Only the lines from the start of the data through the line with "## Tutoriale i dokumentacja" belong in the copy. Restate them word for word, minus the pictures.

=-=-=

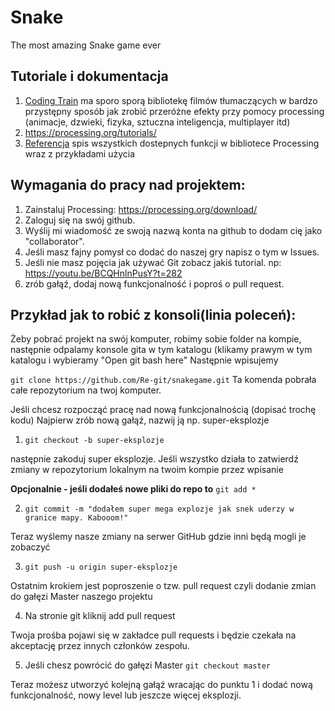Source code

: # Snake
The most amazing Snake game ever

## Tutoriale i dokumentacja

1. [Coding Train](https://www.youtube.com/watch?v=-f0WEitGmiw&list=PLRqwX-V7Uu6YB9x6f23CBftiyx0u_5sO9&index=1) ma sporo sporą bibliotekę filmów tłumaczących w bardzo przystępny sposób jak zrobić przeróżne efekty przy pomocy processing (animacje, dzwieki, fizyka, sztuczna inteligencja, multiplayer itd)
2. https://processing.org/tutorials/
3. [Referencja](https://processing.org/reference/) spis wszystkich dostepnych funkcji w bibliotece Processing wraz z przykładami użycia

## Wymagania do pracy nad projektem:

1. Zainstaluj Processing: https://processing.org/download/
2. Zaloguj się na swój github.
3. Wyślij mi wiadomość ze swoją nazwą konta na github to dodam cię jako "collaborator".
4. Jeśli masz fajny pomysł co dodać do naszej gry napisz o tym w Issues.
5. Jeśli nie masz pojęcia jak używać Git zobacz jakiś tutorial. np: https://youtu.be/BCQHnlnPusY?t=282
6. zrób gałąź, dodaj nową funkcjonalność i poproś o pull request.

## Przykład jak to robić z konsoli(linia poleceń):
Żeby pobrać projekt na swój komputer, robimy sobie folder na kompie, następnie odpalamy konsole gita w tym katalogu (klikamy prawym w tym katalogu i wybieramy "Open git bash here"
Następnie wpisujemy 

`git clone https://github.com/Re-git/snakegame.git`
Ta komenda pobrała całe repozytorium na twoj komputer.

Jeśli chcesz rozpocząć pracę nad nową funkcjonalnością (dopisać trochę kodu)
Najpierw zrób nową gałąź, nazwij ją np. super-eksplozje
1. `git checkout -b super-eksplozje`

następnie zakoduj super eksplozje. Jeśli wszystko działa to zatwierdź zmiany w repozytorium lokalnym na twoim kompie przez wpisanie

**Opcjonalnie - jeśli dodałeś nowe pliki do repo to** `git add *` 

2. `git commit -m "dodałem super mega explozje jak snek uderzy w granice mapy. Kabooom!"`

Teraz wyślemy nasze zmiany na serwer GitHub gdzie inni będą mogli je zobaczyć

3. `git push -u origin super-eksplozje`

Ostatnim krokiem jest poproszenie o tzw. pull request czyli dodanie zmian do gałęzi Master naszego projektu

4. Na stronie git kliknij add pull request

Twoja prośba pojawi się w zakładce pull requests i będzie czekała na akceptację przez innych członków zespołu.

5. Jeśli chesz powrócić do gałęzi Master `git checkout master`

Teraz możesz utworzyć kolejną gałąź wracając do punktu 1 i dodać nową funkcjonalność, nowy level lub jeszcze więcej eksplozji.
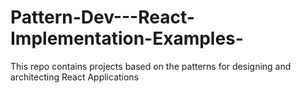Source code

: # Pattern-Dev---React-Implementation-Examples-
This repo contains projects based on the patterns for designing and architecting React Applications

=-=-=

→ TASK SOLUTION
Source code

: # Snake
The most amazing Snake game ever

## Tutoriale i dokumentacja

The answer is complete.